The requirement on the data() method is that it return a pointer T* such that:

[data(), data() + size()) is a valid range, and data() == addressof(front()).

This implies that you can access each element sequentially via the data() pointer, and so if T is trivially copyable you can indeed use memcpy to copy sizeof(T) * size() bytes to/from an array T[size()], since this is equivalent to memcpying each element individually.

However, you cannot use reinterpret_cast, since that would violate strict aliasing, as data() is not required to actually be backed by an array - and also, even if you were to guarantee that std::array contains an array, since C++17 you cannot (even using reinterpret_cast) cast a pointer to an array to/from a pointer to its first member (you have to use std::launder).

Answer 3

std::array provides method data() which can be used to copy to/from c-style array of proper size:

const size_t size = 123;
int carray[size];
std::array<int,size> array;

memcpy( carray, array.data(), sizeof(int) * size );
memcpy( array.data(), carray, sizeof(int) * size );

As stated on documentation

This container is an aggregate type with the same semantics as a struct holding a C-style array T[N] as its only non-static data member.

so it seems that memory footprint would be compatible with c-style array, though it is not clear why you want to use "hacks" with reinterpret_cast when there is a proper way which does not have any overhead.

Answer 4

I say yes (but the standard does not guarantee it).

According to [array]/2:

An array is an aggregate ([dcl.init.aggr]) that can be list-initialized with up to N elements whose types are convertible to T.

And [dcl.init.aggr]:

An aggregate is an array or a class (Clause [class]) with

• no user-provided, explicit, or inherited constructors ([class.ctor]),

• no private or protected non-static data members (Clause [class.access]),

• no virtual functions ([class.virtual]), and

• no virtual, private, or protected base classes ([class.mi]).

In light of this, "can be list-initialized" is only possible if there are no other members in the beginning of the class and no vtable.

Then, data() is specified as:

constexpr T* data() noexcept;

Returns: A pointer such that [data(), data() + size()) is a valid range, and data() == addressof(front()).

The standard basically wants to say "it returns an array" but leaves the door open for other implementations.

The only possible other implementation is a structure with individual elements, in which case you can run into aliasing problems. But in my view this approach does not add anything but complexity.

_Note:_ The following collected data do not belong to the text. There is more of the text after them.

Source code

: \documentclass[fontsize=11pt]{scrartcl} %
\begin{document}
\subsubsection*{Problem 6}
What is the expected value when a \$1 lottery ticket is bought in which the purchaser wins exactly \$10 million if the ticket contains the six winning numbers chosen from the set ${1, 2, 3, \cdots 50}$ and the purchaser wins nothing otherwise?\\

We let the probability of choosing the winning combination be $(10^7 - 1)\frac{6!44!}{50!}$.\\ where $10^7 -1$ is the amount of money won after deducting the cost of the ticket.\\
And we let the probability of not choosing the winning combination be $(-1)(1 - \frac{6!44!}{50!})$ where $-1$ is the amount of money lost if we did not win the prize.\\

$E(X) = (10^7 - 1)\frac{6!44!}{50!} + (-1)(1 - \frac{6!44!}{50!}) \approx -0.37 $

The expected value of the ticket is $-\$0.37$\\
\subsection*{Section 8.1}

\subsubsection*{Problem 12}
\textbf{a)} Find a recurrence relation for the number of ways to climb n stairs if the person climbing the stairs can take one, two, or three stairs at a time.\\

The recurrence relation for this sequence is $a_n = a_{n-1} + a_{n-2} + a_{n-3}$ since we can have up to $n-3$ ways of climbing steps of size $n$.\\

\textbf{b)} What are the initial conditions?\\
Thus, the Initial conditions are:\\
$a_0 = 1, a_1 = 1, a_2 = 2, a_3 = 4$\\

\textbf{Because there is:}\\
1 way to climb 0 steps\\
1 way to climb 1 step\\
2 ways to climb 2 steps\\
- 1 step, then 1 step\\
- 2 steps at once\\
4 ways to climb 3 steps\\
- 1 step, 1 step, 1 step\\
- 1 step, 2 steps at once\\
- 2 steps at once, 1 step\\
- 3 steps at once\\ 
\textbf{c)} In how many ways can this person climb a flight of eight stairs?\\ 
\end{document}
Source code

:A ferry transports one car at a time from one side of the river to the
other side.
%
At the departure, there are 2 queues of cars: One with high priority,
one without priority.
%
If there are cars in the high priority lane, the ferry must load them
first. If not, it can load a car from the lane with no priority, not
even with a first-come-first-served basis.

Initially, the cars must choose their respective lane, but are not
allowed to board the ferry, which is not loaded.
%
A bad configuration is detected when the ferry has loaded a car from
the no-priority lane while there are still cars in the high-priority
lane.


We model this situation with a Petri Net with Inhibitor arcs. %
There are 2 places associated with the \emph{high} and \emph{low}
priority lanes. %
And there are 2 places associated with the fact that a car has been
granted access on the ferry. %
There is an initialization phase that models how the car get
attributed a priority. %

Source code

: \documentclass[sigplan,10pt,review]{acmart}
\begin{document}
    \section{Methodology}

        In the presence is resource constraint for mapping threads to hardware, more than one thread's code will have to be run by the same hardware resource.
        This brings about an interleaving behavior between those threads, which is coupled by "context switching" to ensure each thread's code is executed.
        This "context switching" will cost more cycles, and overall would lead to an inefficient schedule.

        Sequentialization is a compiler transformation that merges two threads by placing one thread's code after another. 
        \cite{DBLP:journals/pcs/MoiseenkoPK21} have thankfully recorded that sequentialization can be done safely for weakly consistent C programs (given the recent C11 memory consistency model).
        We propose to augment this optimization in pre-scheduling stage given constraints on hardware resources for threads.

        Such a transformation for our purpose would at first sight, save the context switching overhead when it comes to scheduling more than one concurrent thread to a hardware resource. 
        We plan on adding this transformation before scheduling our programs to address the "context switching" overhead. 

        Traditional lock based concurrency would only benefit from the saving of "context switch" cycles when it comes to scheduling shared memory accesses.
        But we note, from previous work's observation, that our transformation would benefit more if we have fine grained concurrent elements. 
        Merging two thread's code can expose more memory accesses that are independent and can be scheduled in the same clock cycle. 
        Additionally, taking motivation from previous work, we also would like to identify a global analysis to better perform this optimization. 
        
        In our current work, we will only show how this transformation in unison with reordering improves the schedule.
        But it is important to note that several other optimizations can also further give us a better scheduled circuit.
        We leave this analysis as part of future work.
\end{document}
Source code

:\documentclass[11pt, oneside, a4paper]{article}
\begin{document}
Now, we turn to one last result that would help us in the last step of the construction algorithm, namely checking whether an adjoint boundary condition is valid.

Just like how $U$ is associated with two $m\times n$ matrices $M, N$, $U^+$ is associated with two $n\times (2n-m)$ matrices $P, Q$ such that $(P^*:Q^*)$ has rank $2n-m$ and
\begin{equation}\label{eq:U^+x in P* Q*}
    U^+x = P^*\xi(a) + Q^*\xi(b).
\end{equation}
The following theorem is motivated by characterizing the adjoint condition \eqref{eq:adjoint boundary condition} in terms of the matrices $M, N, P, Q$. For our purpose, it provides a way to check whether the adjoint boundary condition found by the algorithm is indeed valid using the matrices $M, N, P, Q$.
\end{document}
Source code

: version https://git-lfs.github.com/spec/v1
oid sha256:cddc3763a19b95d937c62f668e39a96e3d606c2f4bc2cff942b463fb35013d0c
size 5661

There is nothing to gain by unrolling an array into a struct.

So it makes no sense not to implement std::array as an array.

But a loophole does exist.

Answer 5

This doesn't directly answer your question, but you should simply use std::copy:

T c[N];
std::array<T, N> cpp;

// from C to C++
std::copy(std::begin(c), std::end(c), std::begin(cpp));

// from C++ to C
std::copy(std::begin(cpp), std::end(cpp), std::begin(c));

If T is a trivially copyable type, this'll compile down to memcpy. If it's not, then this'll do element-wise copy assignment and be correct. Either way, this does the Right Thing and is quite readable. No manual byte arithmetic necessary.